For the listing below, print exactly the lines from the line with "- template: missing section escalation_policy" to the line with "- findings[0]: invalid severity medium", both included, and nothing beyond them.

************

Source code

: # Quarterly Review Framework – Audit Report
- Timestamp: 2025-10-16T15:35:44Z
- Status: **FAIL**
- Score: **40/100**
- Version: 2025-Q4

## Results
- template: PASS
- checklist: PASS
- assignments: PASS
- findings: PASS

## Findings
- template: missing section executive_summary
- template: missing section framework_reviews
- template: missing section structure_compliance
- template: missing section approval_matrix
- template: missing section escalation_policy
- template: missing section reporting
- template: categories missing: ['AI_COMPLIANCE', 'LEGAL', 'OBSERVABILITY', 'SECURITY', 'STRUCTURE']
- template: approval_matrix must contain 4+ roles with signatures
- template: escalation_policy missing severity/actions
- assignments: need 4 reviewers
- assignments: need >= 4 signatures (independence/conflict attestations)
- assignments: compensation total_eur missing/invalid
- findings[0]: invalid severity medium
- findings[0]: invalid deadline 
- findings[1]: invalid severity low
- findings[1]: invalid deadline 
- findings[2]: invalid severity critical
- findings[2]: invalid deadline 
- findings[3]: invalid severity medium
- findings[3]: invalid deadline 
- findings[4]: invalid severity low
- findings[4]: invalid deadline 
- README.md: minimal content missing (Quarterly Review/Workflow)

************

Expected output ->
- template: missing section escalation_policy
- template: missing section reporting
- template: categories missing: ['AI_COMPLIANCE', 'LEGAL', 'OBSERVABILITY', 'SECURITY', 'STRUCTURE']
- template: approval_matrix must contain 4+ roles with signatures
- template: escalation_policy missing severity/actions
- assignments: need 4 reviewers
- assignments: need >= 4 signatures (independence/conflict attestations)
- assignments: compensation total_eur missing/invalid
- findings[0]: invalid severity medium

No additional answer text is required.